Thanks, Greg, and good morning, everyone. You may have noticed that we updated the format of our earnings press release. We did this for a couple of reasons: one, we wanted to more clearly differentiate our core businesses from our noncore businesses; and secondly, we wanted to provide a cleaner format for detailing individual segment performance. We hope you find these changes beneficial. Now let's turn to the earnings highlights on slide five. Our reported second quarter earnings per share was $3.47 compared to $1.43 in the second quarter of 2019. Adjusted EPS was $3.88 in the second quarter versus $1.52 in the prior year. Our results include a net $0.41 charge primarily related to a provision against an aged receivable dating back to 2015 that is now deemed uncollectible as part of an anticipated legal settlement.

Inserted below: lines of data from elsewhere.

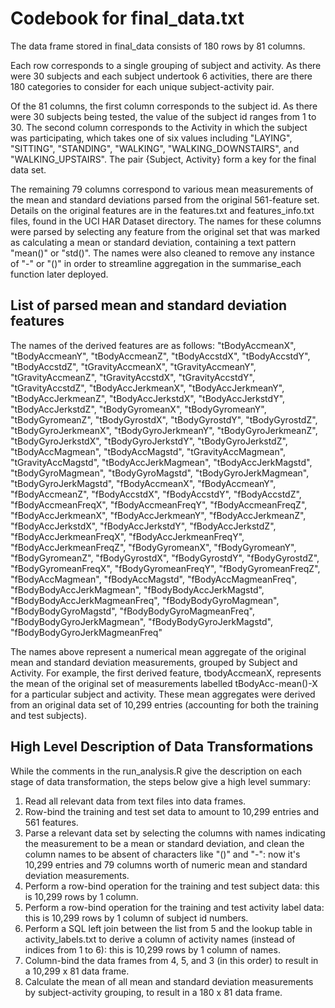 # Codebook for final_data.txt  

The data frame stored in final_data consists of 180 rows by 81 columns. 

Each row corresponds to a single grouping of subject and activity. As there were 30 subjects and each subject undertook 6 activities, there are there 180 categories to consider for each unique subject-activity pair. 

Of the 81 columns, the first column corresponds to the subject id. As there were 30 subjects being tested, the value of the subject id ranges from 1 to 30. The second column corresponds to the Activity in which the subject was participating, which takes one of six values including "LAYING", "SITTING", "STANDING", "WALKING", "WALKING_DOWNSTAIRS", and "WALKING_UPSTAIRS". The pair {Subject, Activity} form a key for the final data set. 

The remaining 79 columns correspond to various mean measurements of the mean and standard deviations parsed from the original 561-feature set. Details on the original features are in the features.txt and features_info.txt files, found in the UCI HAR Dataset directory. The names for these columns were parsed by selecting any feature from the original set that was marked as calculating a mean or standard deviation, containing a text pattern "mean()" or "std()". The names were also cleaned to remove any instance of "-" or "()" in order to streamline aggregation in the summarise_each function later deployed. 

## List of parsed mean and standard deviation features
The names of the derived features are as follows:
"tBodyAccmeanX",
"tBodyAccmeanY",
"tBodyAccmeanZ",
"tBodyAccstdX",
"tBodyAccstdY",
"tBodyAccstdZ",
"tGravityAccmeanX",
"tGravityAccmeanY",
"tGravityAccmeanZ",
"tGravityAccstdX",
"tGravityAccstdY",
"tGravityAccstdZ",
"tBodyAccJerkmeanX",
"tBodyAccJerkmeanY",
"tBodyAccJerkmeanZ",
"tBodyAccJerkstdX",
"tBodyAccJerkstdY",
"tBodyAccJerkstdZ",
"tBodyGyromeanX",
"tBodyGyromeanY",
"tBodyGyromeanZ",
"tBodyGyrostdX",
"tBodyGyrostdY",
"tBodyGyrostdZ",
"tBodyGyroJerkmeanX",
"tBodyGyroJerkmeanY",
"tBodyGyroJerkmeanZ",
"tBodyGyroJerkstdX",
"tBodyGyroJerkstdY",
"tBodyGyroJerkstdZ",
"tBodyAccMagmean",
"tBodyAccMagstd",
"tGravityAccMagmean",
"tGravityAccMagstd",
"tBodyAccJerkMagmean",
"tBodyAccJerkMagstd",
"tBodyGyroMagmean",
"tBodyGyroMagstd",
"tBodyGyroJerkMagmean",
"tBodyGyroJerkMagstd",
"fBodyAccmeanX",
"fBodyAccmeanY",
"fBodyAccmeanZ",
"fBodyAccstdX",
"fBodyAccstdY",
"fBodyAccstdZ",
"fBodyAccmeanFreqX",
"fBodyAccmeanFreqY",
"fBodyAccmeanFreqZ",
"fBodyAccJerkmeanX",
"fBodyAccJerkmeanY",
"fBodyAccJerkmeanZ",
"fBodyAccJerkstdX",
"fBodyAccJerkstdY",
"fBodyAccJerkstdZ",
"fBodyAccJerkmeanFreqX",
"fBodyAccJerkmeanFreqY",
"fBodyAccJerkmeanFreqZ",
"fBodyGyromeanX",
"fBodyGyromeanY",
"fBodyGyromeanZ",
"fBodyGyrostdX",
"fBodyGyrostdY",
"fBodyGyrostdZ",
"fBodyGyromeanFreqX",
"fBodyGyromeanFreqY",
"fBodyGyromeanFreqZ",
"fBodyAccMagmean",
"fBodyAccMagstd",
"fBodyAccMagmeanFreq",
"fBodyBodyAccJerkMagmean",
"fBodyBodyAccJerkMagstd",
"fBodyBodyAccJerkMagmeanFreq",
"fBodyBodyGyroMagmean",
"fBodyBodyGyroMagstd",
"fBodyBodyGyroMagmeanFreq",
"fBodyBodyGyroJerkMagmean",
"fBodyBodyGyroJerkMagstd",
"fBodyBodyGyroJerkMagmeanFreq"

The names above represent a numerical mean aggregate of the original mean and standard deviation measurements, grouped by Subject and Activity. For example, the first derived feature, tbodyAccmeanX, represents the mean of the original set of measurements labelled tBodyAcc-mean()-X for a particular subject and activity. These mean aggregates were derived from an original data set of 10,299 entries (accounting for both the training and test subjects). 

## High Level Description of Data Transformations
While the comments in the run_analysis.R give the description on each stage of data transformation, the steps below give a high level summary:
 1. Read all relevant data from text files into data frames. 
 2. Row-bind the training and test set data to amount to 10,299 entries and 561 features. 
 3. Parse a relevant data set by selecting the columns with names indicating the measurement to be a mean or standard deviation, and clean the column names to be absent of characters like "()" and "-": now it's 10,299 entries and 79 columns worth of numeric mean and standard deviation measurements. 
 4. Perform a row-bind operation for the training and test subject data: this is 10,299 rows by 1 column.
 5. Perform a row-bind operation for the training and test activity label data: this is 10,299 rows by 1 column of subject id numbers.  
 6. Perform a SQL left join between the list from 5 and the lookup table in activity_labels.txt to derive a column of activity names (instead of indices from 1 to 6): this is 10,299 rows by 1 column of names. 
 7. Column-bind the data frames from 4, 5, and 3 (in this order) to result in a 10,299 x 81 data frame. 
 8. Calculate the mean of all mean and standard deviation measurements by subject-activity grouping, to result in a 180 x 81 data frame.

Adjusted core segment earnings before interest and taxes, or EBIT, was $943 million in the second quarter, adjusted EBIT of $287 million in the prior year primarily driven by results in Agribusiness where EBIT was $843 million compared to $211 million last year.


As Greg noted, higher Agribusiness results in the quarter reflected strong execution throughout the value chains particularly in managing risk, committed crush capacity and global trade flows. Results also benefited from approximately $380 million of timing differences related to expected Q1 reversals and new mark-to-market gains. In oilseeds, strong soy processing results were driven by higher margins in South America, Europe and Asia, largely reflecting the actions we took in the first quarter to lock in capacity. This was partially offset by lower margins in North America. China soy processing results were higher in all regions. You may recall we carried into the second quarter a mark-to-market balance of approximately $295 million of previously reported timing losses related to open forward oilseed processing contracts and hedges against sales to our downstream edible oils customers. As anticipated, approximately $155 million of these timing losses reversed in the second quarter upon executing a portion of these contracts.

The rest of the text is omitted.